El libro del Deuteronomio, nos muestra los divinos mandatos, como expresión de la voluntad de Dios. El Señor nos pide que nos convirtamos a Él con todo el corazón y con toda el alma. Los mandatos del Señor no están lejos de nosotros, sino en el propio corazón y en la propia boca. Si los tenemos en el corazón, sintonizaremos mejor con ellos. Así pues, tratemos de cumplirlos, haciendo lo que Dios siente y quiere.
San Pablo recoge en su Carta a los Colosenses un Himno acerca de Cristo. Dice de él que es imagen del Dios invisible, anterior a toda otra criatura.
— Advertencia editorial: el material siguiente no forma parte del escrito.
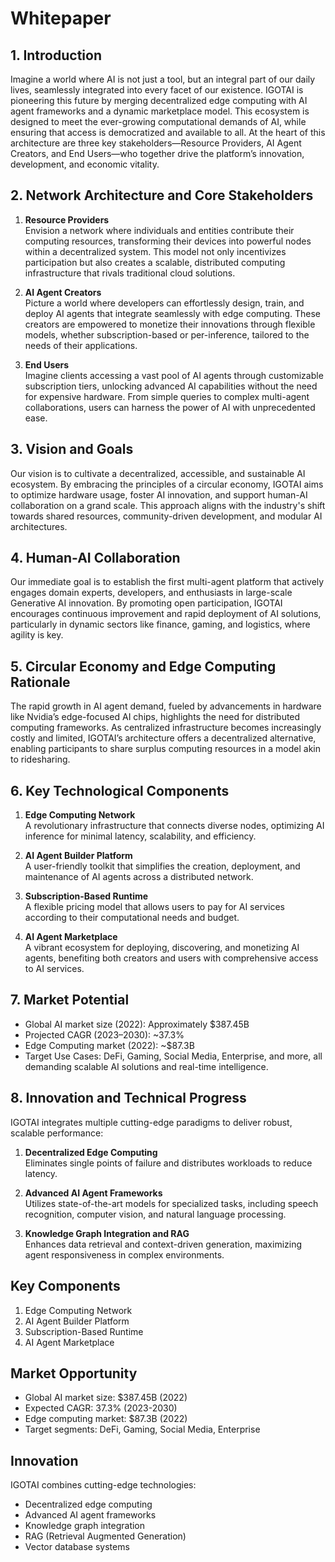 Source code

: # Whitepaper

## 1. Introduction

Imagine a world where AI is not just a tool, but an integral part of our daily lives, seamlessly integrated into every facet of our existence. IGOTAI is pioneering this future by merging decentralized edge computing with AI agent frameworks and a dynamic marketplace model. This ecosystem is designed to meet the ever-growing computational demands of AI, while ensuring that access is democratized and available to all. At the heart of this architecture are three key stakeholders—Resource Providers, AI Agent Creators, and End Users—who together drive the platform’s innovation, development, and economic vitality.

## 2. Network Architecture and Core Stakeholders

1. **Resource Providers**  
   Envision a network where individuals and entities contribute their computing resources, transforming their devices into powerful nodes within a decentralized system. This model not only incentivizes participation but also creates a scalable, distributed computing infrastructure that rivals traditional cloud solutions.

2. **AI Agent Creators**  
   Picture a world where developers can effortlessly design, train, and deploy AI agents that integrate seamlessly with edge computing. These creators are empowered to monetize their innovations through flexible models, whether subscription-based or per-inference, tailored to the needs of their applications.

3. **End Users**  
   Imagine clients accessing a vast pool of AI agents through customizable subscription tiers, unlocking advanced AI capabilities without the need for expensive hardware. From simple queries to complex multi-agent collaborations, users can harness the power of AI with unprecedented ease.

## 3. Vision and Goals

Our vision is to cultivate a decentralized, accessible, and sustainable AI ecosystem. By embracing the principles of a circular economy, IGOTAI aims to optimize hardware usage, foster AI innovation, and support human-AI collaboration on a grand scale. This approach aligns with the industry's shift towards shared resources, community-driven development, and modular AI architectures.

## 4. Human-AI Collaboration

Our immediate goal is to establish the first multi-agent platform that actively engages domain experts, developers, and enthusiasts in large-scale Generative AI innovation. By promoting open participation, IGOTAI encourages continuous improvement and rapid deployment of AI solutions, particularly in dynamic sectors like finance, gaming, and logistics, where agility is key.

## 5. Circular Economy and Edge Computing Rationale

The rapid growth in AI agent demand, fueled by advancements in hardware like Nvidia’s edge-focused AI chips, highlights the need for distributed computing frameworks. As centralized infrastructure becomes increasingly costly and limited, IGOTAI’s architecture offers a decentralized alternative, enabling participants to share surplus computing resources in a model akin to ridesharing.

## 6. Key Technological Components

1. **Edge Computing Network**  
   A revolutionary infrastructure that connects diverse nodes, optimizing AI inference for minimal latency, scalability, and efficiency.

2. **AI Agent Builder Platform**  
   A user-friendly toolkit that simplifies the creation, deployment, and maintenance of AI agents across a distributed network.

3. **Subscription-Based Runtime**  
   A flexible pricing model that allows users to pay for AI services according to their computational needs and budget.

4. **AI Agent Marketplace**  
   A vibrant ecosystem for deploying, discovering, and monetizing AI agents, benefiting both creators and users with comprehensive access to AI services.

## 7. Market Potential

- Global AI market size (2022): Approximately $387.45B  
- Projected CAGR (2023–2030): ~37.3%  
- Edge Computing market (2022): ~$87.3B  
- Target Use Cases: DeFi, Gaming, Social Media, Enterprise, and more, all demanding scalable AI solutions and real-time intelligence.

## 8. Innovation and Technical Progress

IGOTAI integrates multiple cutting-edge paradigms to deliver robust, scalable performance:

1. **Decentralized Edge Computing**  
   Eliminates single points of failure and distributes workloads to reduce latency.

2. **Advanced AI Agent Frameworks**  
   Utilizes state-of-the-art models for specialized tasks, including speech recognition, computer vision, and natural language processing.

3. **Knowledge Graph Integration and RAG**  
   Enhances data retrieval and context-driven generation, maximizing agent responsiveness in complex environments.

## Key Components
1. Edge Computing Network
2. AI Agent Builder Platform
3. Subscription-Based Runtime
4. AI Agent Marketplace

## Market Opportunity
- Global AI market size: $387.45B (2022)
- Expected CAGR: 37.3% (2023-2030)
- Edge computing market: $87.3B (2022)
- Target segments: DeFi, Gaming, Social Media, Enterprise

## Innovation
IGOTAI combines cutting-edge technologies:
- Decentralized edge computing
- Advanced AI agent frameworks
- Knowledge graph integration
- RAG (Retrieval Augmented Generation)
- Vector database systems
Todo lo que existe ha sido hecho por él y para él; y todo se mantiene en él. Él ha sido puesto por el Padre como cabeza del cuerpo de la Iglesia, primogénito de entre los muertos, y el primero en todo. El Padre ha establecido que en él residiera toda la plenitud; y por él reconcilió consigo a todos los seres humanos, haciendo la paz por su sangre derramada en la cruz.
Un letrado le pregunta a Jesús qué debe hacer para heredar la vida eterna. Jesús responde que procede cumplir la Ley de Dios: en concreto, amar a Dios con todo el corazón, con toda el alma y con toda la mente, y amar al prójimo como a uno mismo. El letrado le pregunta entonces quién es su prójimo, y Jesús le cuenta la parábola del Buen Samaritano. Ante un judío malherido pasaron un sacerdote y un levita, pero no se ocuparon de él; pasó, en cambio, un samaritano, tenido por cismático, y le asistió como si fuera un hermano. Ese actuó como prójimo, a pesar de no pertenecer a la nación judía: le asistió, le llevó a quien podía asistirle, y le pagó lo que procedía. Ese actuó como un verdadero prójimo. Jesús le dice al letrado que haga él otro tanto.